Share experiences and get support around labour, birth and recovery.

So...can anyone tell me what the pain is really like?

226 replies

Fishpond · 08/12/2011 02:45

General terms like 'bad, terrible, god-awful' are not really memory-inducing. I'm trying to equate it with some type of pain I could relate to.

Does the pain increase every hour / contraction?
What type of pain are the contractions vs. transition vs. crowning vs. pushing?
Do epidurals really eliminate all the pain? (We don't have G&A or pethidine here, epidural is the only way to go if I want pain relief)
Episiotomy?
Stitches afterward?
Delivery of the placenta?
Most painful bit?

I'm bricking it a bit Confused

OP posts:
FunkyChicken · 09/12/2011 23:43

I've had two big babies - no pain relief except gas and air. Early stages - period cramps but worse. Later stages - can't compare to anyhting else I've experienced but it was incredibly painful of course. BUT it was bearable and I knew it meant my body was doing what it has been made to do and focused on the fact the pain meant my muscles were pushing my babies out. The fact its supposed to hurt helped me (if that makes sense!). The last bit when the baby came out felt like a burning sensation and also hurt but in a very different way to contractions. The joyful relief when the baby finally flops out is ALSO indescribable and can't compare to relief for anything else in life. It is worth it. Very best of luck!

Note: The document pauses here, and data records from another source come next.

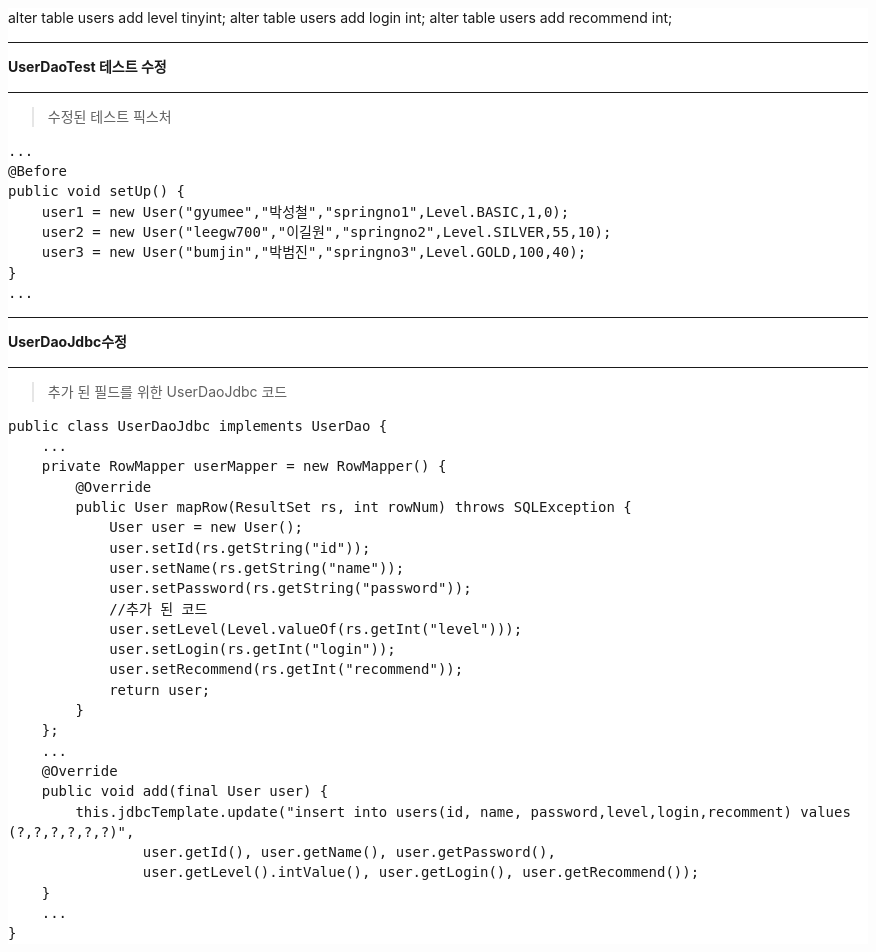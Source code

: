 alter table users add level tinyint;
alter table users add login int;
alter table users add recommend int;

---



**UserDaoTest 테스트 수정**

---

> 수정된 테스트 픽스처

<pre>
...
@Before
public void setUp() {		
	user1 = new User("gyumee","박성철","springno1",Level.BASIC,1,0);
	user2 = new User("leegw700","이길원","springno2",Level.SILVER,55,10);
	user3 = new User("bumjin","박범진","springno3",Level.GOLD,100,40);
}
...
</pre>

---

**UserDaoJdbc수정**

---

> 추가 된 필드를 위한 UserDaoJdbc 코드

<pre>
public class UserDaoJdbc implements UserDao {		
	...
	private RowMapper<User> userMapper = new RowMapper<User>() {
		@Override
		public User mapRow(ResultSet rs, int rowNum) throws SQLException {
			User user = new User();
			user.setId(rs.getString("id"));
			user.setName(rs.getString("name"));
			user.setPassword(rs.getString("password"));
			//추가 된 코드
			user.setLevel(Level.valueOf(rs.getInt("level")));
			user.setLogin(rs.getInt("login"));
			user.setRecommend(rs.getInt("recommend"));
			return user;
		}
	};
	...
	@Override
	public void add(final User user) {
		this.jdbcTemplate.update("insert into users(id, name, password,level,login,recomment) values(?,?,?,?,?,?)",
				user.getId(), user.getName(), user.getPassword(),
				user.getLevel().intValue(), user.getLogin(), user.getRecommend());
	}
	...
}
</pre>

lockets · 10/12/2011 00:14

This reply has been deleted

Message withdrawn at poster's request.

AgnesBligg · 10/12/2011 00:20

I can't remember anything about it except at the time it was quite hurty. You will find yourself discussing every detail with other mums of newborns for a little while I expect.

I've had one with an epidural, and one with gas and air only. On reflection I would always go with the epidural but that's just me.

sleepywombat · 10/12/2011 04:47

This reply has been deleted

Message withdrawn at poster's request.

TruthSweet · 10/12/2011 09:21

DD1:
4 day induction ending in Syntocinon drip. Felt like someone had poured petrol on my stomach and set me alight even with umpteen epidurals. Eventually went numb from the chest down and DD1 was delivered by ventouse. Transition involved vomiting and me insisting on going home. No episiotomy as I have a 'thing' about them so refused the registrar doing one before the ventouse. I didn't tear (just skid marks) so it was a good job she didn't cut me as it wasn't necessary at all. DD1 was born at 38w and was 7lb 12oz.

DD2:
Have had worse periods. Most contractions just felt like pressure travelling round from my back to the front of my pelvis. Only one contraction that hurt and that was because I was flat on my back while the MW tried to examine me during the contraction. My lovely doula reminded the MW that I had specifically said no exam during contractions so she stopped.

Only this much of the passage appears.